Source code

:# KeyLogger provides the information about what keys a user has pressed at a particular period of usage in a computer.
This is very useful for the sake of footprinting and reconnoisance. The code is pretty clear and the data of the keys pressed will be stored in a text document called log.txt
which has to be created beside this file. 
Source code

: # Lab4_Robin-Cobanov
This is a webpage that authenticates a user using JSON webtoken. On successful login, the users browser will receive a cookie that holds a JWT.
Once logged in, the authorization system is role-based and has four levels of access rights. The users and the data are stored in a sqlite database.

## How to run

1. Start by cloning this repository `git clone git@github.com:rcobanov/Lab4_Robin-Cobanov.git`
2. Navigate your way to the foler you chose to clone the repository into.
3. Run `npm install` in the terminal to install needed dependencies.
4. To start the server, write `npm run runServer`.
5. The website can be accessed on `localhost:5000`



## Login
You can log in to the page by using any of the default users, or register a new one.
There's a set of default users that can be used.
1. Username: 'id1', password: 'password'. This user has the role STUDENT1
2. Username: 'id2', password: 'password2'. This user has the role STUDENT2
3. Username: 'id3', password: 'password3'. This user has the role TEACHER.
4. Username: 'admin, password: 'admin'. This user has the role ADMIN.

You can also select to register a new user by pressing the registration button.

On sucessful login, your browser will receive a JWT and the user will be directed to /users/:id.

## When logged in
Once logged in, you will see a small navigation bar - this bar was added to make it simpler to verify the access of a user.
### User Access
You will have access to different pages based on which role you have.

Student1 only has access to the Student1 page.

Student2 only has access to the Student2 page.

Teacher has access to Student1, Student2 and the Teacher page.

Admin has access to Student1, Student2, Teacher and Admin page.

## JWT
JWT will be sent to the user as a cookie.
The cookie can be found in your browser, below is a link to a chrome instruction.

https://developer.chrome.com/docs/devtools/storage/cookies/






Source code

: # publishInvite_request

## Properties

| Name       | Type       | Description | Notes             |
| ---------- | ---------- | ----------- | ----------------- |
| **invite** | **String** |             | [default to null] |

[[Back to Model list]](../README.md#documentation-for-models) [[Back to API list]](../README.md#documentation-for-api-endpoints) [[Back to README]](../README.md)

——

● **WHAT YOU WILL DO**: What you copy out must be exactly the lines from the line containing "JWT will be sent to the user as a cookie." through the end of the records.

● **WRITTEN ANSWER**:
JWT will be sent to the user as a cookie.
The cookie can be found in your browser, below is a link to a chrome instruction.

https://developer.chrome.com/docs/devtools/storage/cookies/






Source code

: # publishInvite_request

## Properties

| Name       | Type       | Description | Notes             |
| ---------- | ---------- | ----------- | ----------------- |
| **invite** | **String** |             | [default to null] |

[[Back to Model list]](../README.md#documentation-for-models) [[Back to API list]](../README.md#documentation-for-api-endpoints) [[Back to README]](../README.md)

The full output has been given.